To be on the safe side, we'll check Fluentd's logs to confirm that it managed to connect to Elasticsearch.

 1  kubectl -n logging logs 
 2      -l app=fluentd-fluentd-elasticsearch

The output, limited to the messages, is as follows.

... Connection opened to Elasticsearch cluster => {:host=>"elasticsearch-client", :port=>9200, :scheme=>"http"}
... Detected ES 6.x: ES 7.x will only accept `_doc` in type_name.

A note to Docker for Desktop users
You will likely see much more than the few log entries presented above. There will be a lot of warnings due to the differences in Docker for Desktop API when compared to other Kubernetes flavors. Feel free to ignore those warnings since they do not affect the examples we are about to explore and you are not going to use Docker for Desktop in production but only for practice and local development.

That was simple and beautiful. The only thing left is to install the K from EFK.

Let's take a look at the values file we'll use for the Kibana chart.
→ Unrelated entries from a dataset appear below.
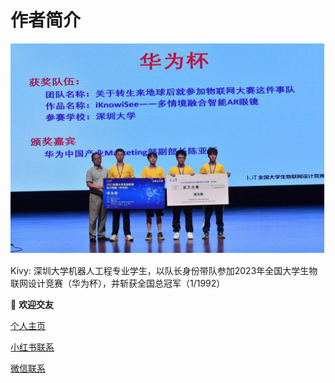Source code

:# 作者简介
![华为杯总冠军](../images/champion.png)

Kivy: 深圳大学机器人工程专业学生，以队长身份带队参加2023年全国大学生物联网设计竞赛（华为杯），并斩获全国总冠军（1/1992）

🍵 **欢迎交友**

[个人主页](https://kolakivy.github.io/)

[小红书联系](https://www.xiaohongshu.com/user/profile/609fe5db00000000010071d6)

[微信联系](../images/wechat.png)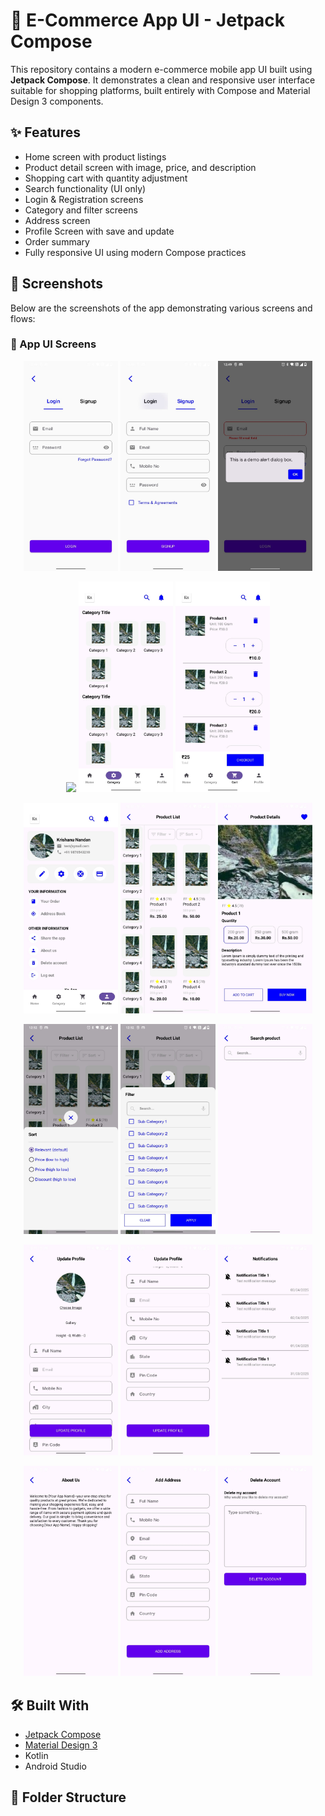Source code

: # 🛒 E-Commerce App UI - Jetpack Compose

This repository contains a modern e-commerce mobile app UI built using **Jetpack Compose**. It demonstrates a clean and responsive user interface suitable for shopping platforms, built entirely with Compose and Material Design 3 components.

## ✨ Features

- Home screen with product listings
- Product detail screen with image, price, and description
- Shopping cart with quantity adjustment
- Search functionality (UI only)
- Login & Registration screens
- Category and filter screens
- Address screen
- Profile Screen with save and update 
- Order summary
- Fully responsive UI using modern Compose practices

## 📸 Screenshots

Below are the screenshots of the app demonstrating various screens and flows:

### 🔹 App UI Screens

<p align="center">
  <img src="doc/login.jpeg" width="30%" />
  <img src="doc/signup.jpeg" width="30%" />
  <img src="doc/alert_dialog.jpeg" width="30%" />
</p>

<p align="center">
  <img src="doc/home" width="30%" />
  <img src="doc/category.jpeg" width="30%" />
  <img src="doc/cart.jpeg" width="30%" />
</p>

<p align="center">
  <img src="doc/setting.jpeg" width="30%" />
  <img src="doc/product_list.jpeg" width="30%" />
  <img src="doc/product_details.jpeg" width="30%" />
</p>

<p align="center">
  <img src="doc/product_sort.jpeg" width="30%" />
  <img src="doc/product_filter.jpeg" width="30%" />
  <img src="doc/search.jpeg" width="30%" />
</p>

<p align="center">
  <img src="doc/update_profile.jpeg" width="30%" />
  <img src="doc/update_profile_1.jpeg" width="30%" />
  <img src="doc/notification.jpeg" width="30%" />
</p>

<p align="center">
  <img src="doc/about.jpeg" width="30%" />
  <img src="doc/address.jpeg" width="30%" />
  <img src="doc/delete_account.jpeg" width="30%" />
</p>


## 🛠️ Built With

- [Jetpack Compose](https://developer.android.com/jetpack/compose)
- [Material Design 3](https://m3.material.io/)
- Kotlin
- Android Studio

## 📁 Folder Structure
 1  cat logging/kibana-values.yml

The output is as follows.

ingress:
  enabled: true
  hosts:
  - acme.com
env:
  ELASTICSEARCH_URL: http://elasticsearch-client:9200
resources:
  limits:
    cpu: 50m
    memory: 300Mi
  requests:
    cpu: 5m
    memory: 150Mi

Again, this is a relatively straightforward set of values. This time, we are specifying not only the resources but also the Ingress host, as well as the environment variable ELASTICSEARCH_URL that'll tell Kibana where to find Elasticsearch. As you might have guessed, I did not know in advance what will be your host, so we'll need to overwrite hosts at runtime. But, before we do that, we need to define it.

 1  KIBANA_ADDR=kibana.$LB_IP.nip.io

Off we go towards installing the last component in the EFK stack.
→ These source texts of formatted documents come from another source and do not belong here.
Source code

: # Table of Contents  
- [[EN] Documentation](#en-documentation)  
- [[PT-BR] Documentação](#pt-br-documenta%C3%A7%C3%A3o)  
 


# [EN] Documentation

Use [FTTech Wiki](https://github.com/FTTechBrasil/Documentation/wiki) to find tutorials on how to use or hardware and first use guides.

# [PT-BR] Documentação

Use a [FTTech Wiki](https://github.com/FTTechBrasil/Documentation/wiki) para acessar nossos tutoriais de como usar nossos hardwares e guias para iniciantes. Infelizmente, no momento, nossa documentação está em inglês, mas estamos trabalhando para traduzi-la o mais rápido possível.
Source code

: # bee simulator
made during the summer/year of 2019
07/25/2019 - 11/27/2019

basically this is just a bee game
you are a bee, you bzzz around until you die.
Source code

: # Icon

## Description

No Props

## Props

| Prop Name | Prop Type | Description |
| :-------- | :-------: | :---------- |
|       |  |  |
 1  helm upgrade -i kibana 
 2      stable/kibana 
 3      --version 0.20.0 
 4      --namespace logging 
 5      --set ingress.hosts="{$KIBANA_ADDR}" 
 6     --values logging/kibana-values.yml
 7
 8  kubectl -n logging 
 9      rollout status 
10      deployment kibana

Now we can finally open Kibana and confirm that all three EFK components indeed work together and that they are fulfilling our centralized logging objectives.

 1  open "http://$KIBANA_ADDR"

If you do not see Kibana just yet, wait for a few moments and refresh the screen.

You should see the Welcome screen. Ignore the offer to try their sample data by clicking the link to Explore on my own. You'll be presented with the screen that allows you to add data.

Figure 7-8: Kibana's home screen

The first thing we need to do is create a new Elasticsearch index that will match the one created by Fluentd. The version we're running is already pushing data to Elasticsearch, and it's doing that by using LogStash indexing pattern as a way to simplify things since that's what Kibana expects to see.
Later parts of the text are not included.